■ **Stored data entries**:
# # # #

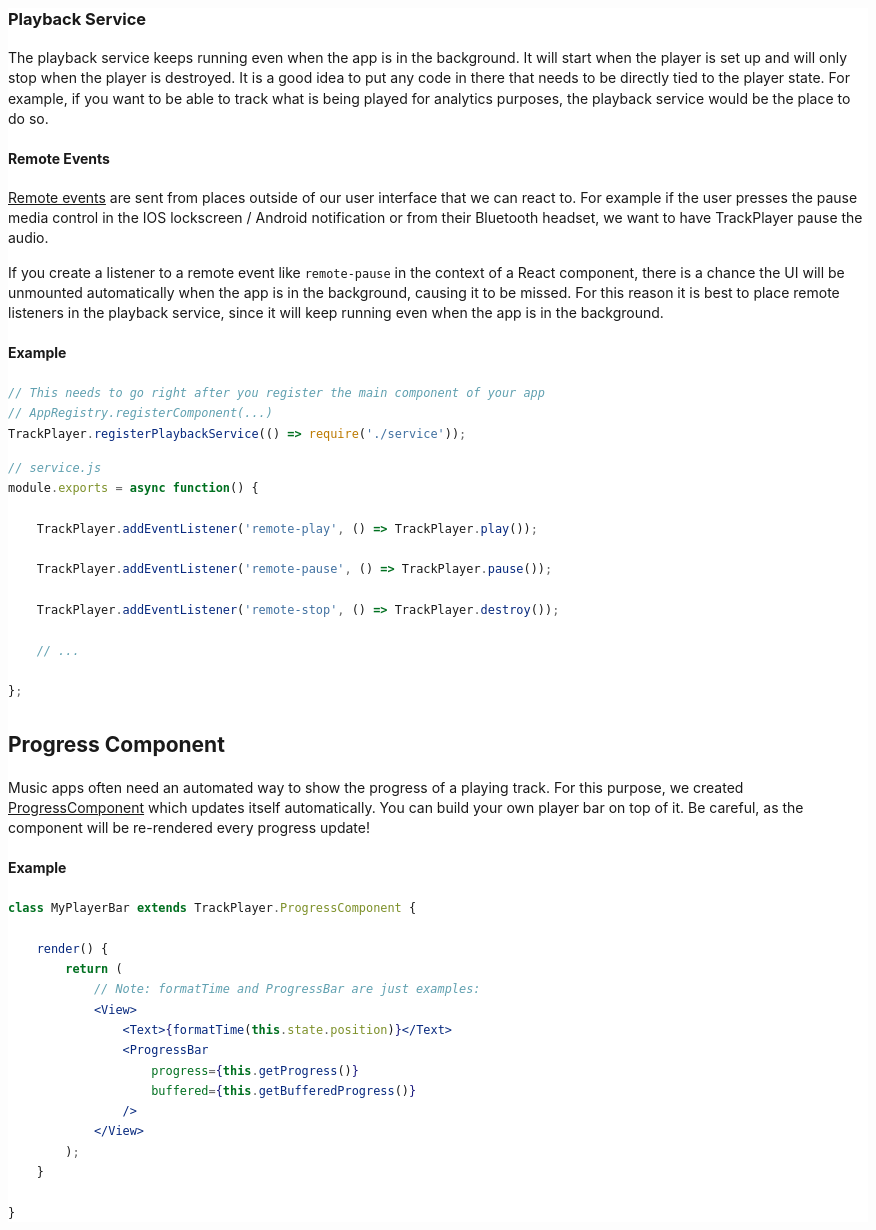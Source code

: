 ### Playback Service

The playback service keeps running even when the app is in the background. It will start when the player is set up and will only stop when the player is destroyed. It is a good idea to put any code in there that needs to be directly tied to the player state. For example, if you want to be able to track what is being played for analytics purposes, the playback service would be the place to do so.

#### Remote Events

[Remote events](https://react-native-kit.github.io/react-native-track-player/documentation/#media-controls) are sent from places outside of our user interface that we can react to. For example if the user presses the pause media control in the IOS lockscreen / Android notification or from their Bluetooth headset, we want to have TrackPlayer pause the audio.

If you create a listener to a remote event like `remote-pause` in the context of a React component, there is a chance the UI will be unmounted automatically when the app is in the background, causing it to be missed. For this reason it is best to place remote listeners in the playback service, since it will keep running even when the app is in the background.

#### Example
```javascript
// This needs to go right after you register the main component of your app
// AppRegistry.registerComponent(...)
TrackPlayer.registerPlaybackService(() => require('./service'));
```

```javascript
// service.js
module.exports = async function() {

    TrackPlayer.addEventListener('remote-play', () => TrackPlayer.play());

    TrackPlayer.addEventListener('remote-pause', () => TrackPlayer.pause());

    TrackPlayer.addEventListener('remote-stop', () => TrackPlayer.destroy());

    // ...

};
```

## Progress Component
Music apps often need an automated way to show the progress of a playing track. For this purpose, we created [ProgressComponent](https://react-native-kit.github.io/react-native-track-player/documentation/#progresscomponent) which updates itself automatically. You can build your own player bar on top of it. Be careful, as the component will be re-rendered every progress update!

#### Example

```jsx
class MyPlayerBar extends TrackPlayer.ProgressComponent {

    render() {
        return (
            // Note: formatTime and ProgressBar are just examples:
            <View>
                <Text>{formatTime(this.state.position)}</Text>
                <ProgressBar
                    progress={this.getProgress()}
                    buffered={this.getBufferedProgress()}
                />
            </View>
        );
    }

}
```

# # # #

■ **What you are asked to do**: Verbatim output of the entries is required, with each image left out.

■ **Written reply**:
Source code

: ### Playback Service

The playback service keeps running even when the app is in the background. It will start when the player is set up and will only stop when the player is destroyed. It is a good idea to put any code in there that needs to be directly tied to the player state. For example, if you want to be able to track what is being played for analytics purposes, the playback service would be the place to do so.

#### Remote Events

[Remote events](https://react-native-kit.github.io/react-native-track-player/documentation/#media-controls) are sent from places outside of our user interface that we can react to. For example if the user presses the pause media control in the IOS lockscreen / Android notification or from their Bluetooth headset, we want to have TrackPlayer pause the audio.

If you create a listener to a remote event like `remote-pause` in the context of a React component, there is a chance the UI will be unmounted automatically when the app is in the background, causing it to be missed. For this reason it is best to place remote listeners in the playback service, since it will keep running even when the app is in the background.

#### Example
```javascript
// This needs to go right after you register the main component of your app
// AppRegistry.registerComponent(...)
TrackPlayer.registerPlaybackService(() => require('./service'));
```

```javascript
// service.js
module.exports = async function() {

    TrackPlayer.addEventListener('remote-play', () => TrackPlayer.play());

    TrackPlayer.addEventListener('remote-pause', () => TrackPlayer.pause());

    TrackPlayer.addEventListener('remote-stop', () => TrackPlayer.destroy());

    // ...

};
```

## Progress Component
Music apps often need an automated way to show the progress of a playing track. For this purpose, we created [ProgressComponent](https://react-native-kit.github.io/react-native-track-player/documentation/#progresscomponent) which updates itself automatically. You can build your own player bar on top of it. Be careful, as the component will be re-rendered every progress update!

#### Example

```jsx
class MyPlayerBar extends TrackPlayer.ProgressComponent {

    render() {
        return (
            // Note: formatTime and ProgressBar are just examples:
            <View>
                <Text>{formatTime(this.state.position)}</Text>
                <ProgressBar
                    progress={this.getProgress()}
                    buffered={this.getBufferedProgress()}
                />
            </View>
        );
    }

}
```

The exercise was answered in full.